In her obviously orthodox Mormon paradigm dad's a bishop, she went to BYU and on a missionunderstand that she believes her husband must be an orthodox Mormon and get married to her in the temple. She cannot get into the top echelons of heaven without being sealed to a worthy priesthood holder in the temple for time and all eternity. He is always going to be the vulnerable, tired, needy one in our relationship and I don't feel like a doormat for being the one who provides that support and love to him anymore. I'm pretty disturbed by the level of dismissiveness seen in many of the comments here. She is now happy with her uber-Mormon boyfriend and I am happily dating other people as well. Whereas white and black may both sleep in on Sunday and tie their left shoes first, Mos have a set of behavioral norms that are in serious conflict with Nomo lifestyles. No easy answers here. Life will chuck all sorts of bouncers at you. The man presides over everything.
Lonely is an everyday thing. My number one question is about family - I want him to be able to be around for kids when that time comesso how realistic is it to expect him to be there for their sporting games or whatever they're doing. My current atheism bothers him a little but as long as we respect each other it's fine.
Then she took a vacation to Utah and in her letter to me she stated that she had seen the Temple, and I never heard from her again. Does it mostly depend on his specialty or just how he prioritizes things. After enough years of this, you stop trying.
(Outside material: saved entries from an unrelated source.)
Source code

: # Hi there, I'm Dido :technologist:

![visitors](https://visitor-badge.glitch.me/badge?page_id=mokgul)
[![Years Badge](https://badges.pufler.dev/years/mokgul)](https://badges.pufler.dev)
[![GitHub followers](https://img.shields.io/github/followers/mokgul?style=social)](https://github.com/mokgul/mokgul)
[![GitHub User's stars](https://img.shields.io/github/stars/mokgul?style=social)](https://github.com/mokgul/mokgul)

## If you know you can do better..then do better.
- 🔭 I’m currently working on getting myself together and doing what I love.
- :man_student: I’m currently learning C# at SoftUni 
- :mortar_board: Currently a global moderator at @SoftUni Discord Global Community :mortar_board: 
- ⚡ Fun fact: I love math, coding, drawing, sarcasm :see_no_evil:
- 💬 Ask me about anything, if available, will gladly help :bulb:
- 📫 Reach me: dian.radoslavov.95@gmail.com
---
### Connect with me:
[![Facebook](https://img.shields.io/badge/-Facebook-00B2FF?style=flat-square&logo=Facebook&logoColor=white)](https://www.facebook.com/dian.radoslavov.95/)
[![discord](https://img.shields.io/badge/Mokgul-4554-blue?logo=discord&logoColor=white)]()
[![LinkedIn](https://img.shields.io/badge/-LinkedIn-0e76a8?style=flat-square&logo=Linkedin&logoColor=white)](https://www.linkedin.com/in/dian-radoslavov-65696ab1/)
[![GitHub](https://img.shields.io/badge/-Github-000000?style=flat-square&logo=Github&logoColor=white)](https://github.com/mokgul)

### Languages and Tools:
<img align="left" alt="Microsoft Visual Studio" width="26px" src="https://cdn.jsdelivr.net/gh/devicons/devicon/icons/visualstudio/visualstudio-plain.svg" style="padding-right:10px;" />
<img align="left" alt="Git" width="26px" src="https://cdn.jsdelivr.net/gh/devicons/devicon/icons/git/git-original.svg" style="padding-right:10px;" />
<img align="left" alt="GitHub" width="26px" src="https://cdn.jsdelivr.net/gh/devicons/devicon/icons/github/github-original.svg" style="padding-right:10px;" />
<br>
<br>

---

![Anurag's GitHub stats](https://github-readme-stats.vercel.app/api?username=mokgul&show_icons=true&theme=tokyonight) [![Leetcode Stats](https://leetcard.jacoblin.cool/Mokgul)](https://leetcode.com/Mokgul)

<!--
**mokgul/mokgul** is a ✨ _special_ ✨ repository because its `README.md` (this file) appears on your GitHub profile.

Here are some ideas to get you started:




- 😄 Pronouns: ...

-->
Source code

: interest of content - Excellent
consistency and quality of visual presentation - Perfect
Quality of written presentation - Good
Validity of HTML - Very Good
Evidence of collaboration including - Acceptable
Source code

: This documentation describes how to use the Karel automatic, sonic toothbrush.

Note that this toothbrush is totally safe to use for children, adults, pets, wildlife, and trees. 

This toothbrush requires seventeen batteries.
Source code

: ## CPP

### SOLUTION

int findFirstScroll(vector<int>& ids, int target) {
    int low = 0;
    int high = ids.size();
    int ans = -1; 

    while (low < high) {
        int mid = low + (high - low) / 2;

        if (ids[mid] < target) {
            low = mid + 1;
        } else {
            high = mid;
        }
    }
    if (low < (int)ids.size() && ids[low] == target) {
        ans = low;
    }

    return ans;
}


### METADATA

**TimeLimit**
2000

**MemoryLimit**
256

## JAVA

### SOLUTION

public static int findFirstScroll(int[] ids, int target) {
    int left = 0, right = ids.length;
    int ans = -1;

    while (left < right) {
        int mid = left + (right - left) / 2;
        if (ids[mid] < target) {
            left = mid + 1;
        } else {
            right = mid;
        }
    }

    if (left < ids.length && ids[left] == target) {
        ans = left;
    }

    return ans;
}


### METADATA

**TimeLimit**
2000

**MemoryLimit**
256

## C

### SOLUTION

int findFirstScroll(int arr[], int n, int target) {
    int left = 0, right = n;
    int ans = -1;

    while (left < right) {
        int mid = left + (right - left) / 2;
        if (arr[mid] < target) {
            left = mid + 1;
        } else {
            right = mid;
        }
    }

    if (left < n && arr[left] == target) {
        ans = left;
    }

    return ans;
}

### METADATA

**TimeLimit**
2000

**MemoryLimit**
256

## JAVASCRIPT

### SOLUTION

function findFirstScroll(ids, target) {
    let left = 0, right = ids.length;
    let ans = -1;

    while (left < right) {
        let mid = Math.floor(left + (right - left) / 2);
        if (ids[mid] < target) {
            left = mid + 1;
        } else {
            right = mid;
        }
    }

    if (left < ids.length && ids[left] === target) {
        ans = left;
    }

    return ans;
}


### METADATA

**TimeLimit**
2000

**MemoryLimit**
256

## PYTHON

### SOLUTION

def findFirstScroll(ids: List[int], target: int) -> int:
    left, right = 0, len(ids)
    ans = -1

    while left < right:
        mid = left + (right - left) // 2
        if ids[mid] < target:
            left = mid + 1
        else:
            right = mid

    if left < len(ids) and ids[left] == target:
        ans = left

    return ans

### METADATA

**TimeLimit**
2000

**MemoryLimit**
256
Like many Docotors wives, Our husbands have a demanding career. I only know him as the most loving, caring, and sincere man I have ever met. She wants the captain of a ship who can direct all aspects of a relationship, including spiritual direction. But the idea of marrying my husband felt right from almost the get-go and, my patriarchal blessing made so much more sense.
My faith, while less orthodox, has certainly matured. I have always worked full-time and no employers ever give you any lenience. Hopefully they have some say in it, but I'm speaking about other churchgoers' expectations here, and probably your wife's.